▸ **Provided records**:

━━━

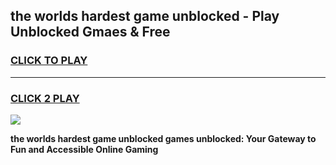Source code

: 
## the worlds hardest game unblocked - Play Unblocked Gmaes & Free
<h3>
<a href="https://premium.freeplayer.one?title=the_worlds_hardest_game_unblocked&ref=20F">CLICK TO PLAY</a></h3>
<hr>

<h3>
<a href="https://premium.freeplayer.one?title=the_worlds_hardest_game_unblocked&ref=20F">CLICK 2 PLAY</a>
  
</h3>

<a href="https://premium.freeplayer.one?title=the_worlds_hardest_game_unblocked&ref=20F/"><img src="https://clearcache.store/games.png"></a>


**the worlds hardest game unblocked games unblocked: Your Gateway to Fun and Accessible Online Gaming**
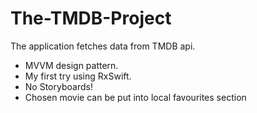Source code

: # The-TMDB-Project

The application fetches data from TMDB api. 

- MVVM design pattern. 
- My first try using RxSwift. 
- No Storyboards!
- Chosen movie can be put into local favourites section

━━━

▸ **The problem**: Could you reproduce the entries verbatim, leaving out all pictures?

▸ **Solution to the exercise**:
Source code

: 
## the worlds hardest game unblocked - Play Unblocked Gmaes & Free
<h3>
<a href="https://premium.freeplayer.one?title=the_worlds_hardest_game_unblocked&ref=20F">CLICK TO PLAY</a></h3>
<hr>

<h3>
<a href="https://premium.freeplayer.one?title=the_worlds_hardest_game_unblocked&ref=20F">CLICK 2 PLAY</a>
  
</h3>

<a href="https://premium.freeplayer.one?title=the_worlds_hardest_game_unblocked&ref=20F/"><img src="https://clearcache.store/games.png"></a>


**the worlds hardest game unblocked games unblocked: Your Gateway to Fun and Accessible Online Gaming**
Source code

: # The-TMDB-Project

The application fetches data from TMDB api. 

- MVVM design pattern. 
- My first try using RxSwift. 
- No Storyboards!
- Chosen movie can be put into local favourites section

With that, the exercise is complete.